In this house, two weeks ago, there were the living. There was mail read here, once. Laundry, folded. Sink stains. There were signs of a place being lived in, inhabited with people planning the next day, commenting on the dark night in a new moon, lazily delaying snow shoveling.
I saw the people who lived inside this house, outside of this house. I saw these people park. I saw these people strum guitars in their head, I saw them scratch their legs, I saw them smell the flood water on their street, moving up their driveway.
I see them in their house, now, doing all of those things that the living do.
I can see these things because, now, they don’t live. And my reflection enlightens me. Or my imagination, at least.
Two weeks ago, the son, living here with his reliant, elderly mother, killed both her and himself with too many pills. There was a suicide note, but I don’t know why, why he did it. These people were my parents’ neighbors, my neighbors, sporadically, over the years. When they were found by the other son, police arrived and strung tape across tree trunks. News crews soon came. Neighbors gathered and folded their arms, shook their heads and wondered why to each other.

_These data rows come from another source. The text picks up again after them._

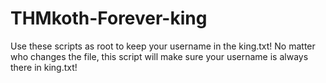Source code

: # THMkoth-Forever-king
Use these scripts as root to keep your username in the king.txt! No matter who changes the file, this script will make sure your username is always there in king.txt!
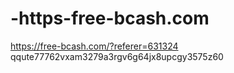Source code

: # -https-free-bcash.com
  https://free-bcash.com/?referer=631324
qqute77762vxam3279a3rgv6g64jx8upcgy3575z60
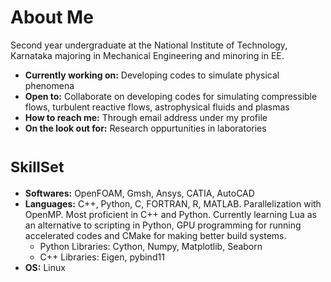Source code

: <!--
**ErinSam/ErinSam** is a ✨ _special_ ✨ repository because its `README.md` (this file) appears on your GitHub profile.

Here are some ideas to get you started:

- 🔭 I’m currently working on ...
- 🌱 I’m currently learning ...
- 👯 I’m looking to collaborate on ...
- 🤔 I’m looking for help with ...
- 💬 Ask me about ...
- 📫 How to reach me: ...
- 😄 Pronouns: ...
- ⚡ Fun fact: ...
-->

# About Me
Second year undergraduate at the National Institute of Technology, Karnataka majoring in Mechanical Engineering and minoring in EE. 
  - **Currently working on:** Developing codes to simulate physical phenomena
  - **Open to:** Collaborate on developing codes for simulating compressible flows, turbulent reactive flows, astrophysical fluids and plasmas
  - **How to reach me:** Through email address under my profile
  - **On the look out for:** Research oppurtunities in laboratories 


# <sub>SkillSet</sub>
  - **Softwares:** OpenFOAM, Gmsh, Ansys, CATIA, AutoCAD
  - **Languages:** C++, Python, C, FORTRAN, R, MATLAB. Parallelization with OpenMP. Most proficient in C++ and Python. Currently learning Lua as an alternative to scripting in Python, GPU programming for running accelerated codes and CMake for making better build systems. 
    - Python Libraries: Cython, Numpy, Matplotlib, Seaborn
    - C++ Libraries: Eigen, pybind11
  - **OS:** Linux 
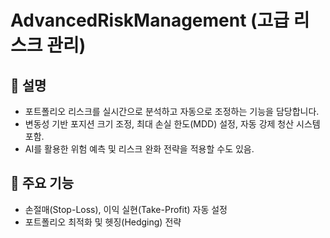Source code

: 
# AdvancedRiskManagement (고급 리스크 관리)

## 📌 설명
- 포트폴리오 리스크를 실시간으로 분석하고 자동으로 조정하는 기능을 담당합니다.
- 변동성 기반 포지션 크기 조정, 최대 손실 한도(MDD) 설정, 자동 강제 청산 시스템 포함.
- AI를 활용한 위험 예측 및 리스크 완화 전략을 적용할 수도 있음.

## 📌 주요 기능
- 손절매(Stop-Loss), 이익 실현(Take-Profit) 자동 설정
- 포트폴리오 최적화 및 헷징(Hedging) 전략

And then it was all over. Television antennas lowered, neighbors returned home. Life went back to normal all around this death. It’s strange, now, to see the house ready to move on. Someone attached wreaths to the garage lights. There’s a ‘For Sale’ sign in the front yard. And others walk by or drive past, not thinking of what happened there, maybe ignorant or less interested in the before, while everything sits quiet and uniquely bland in the after.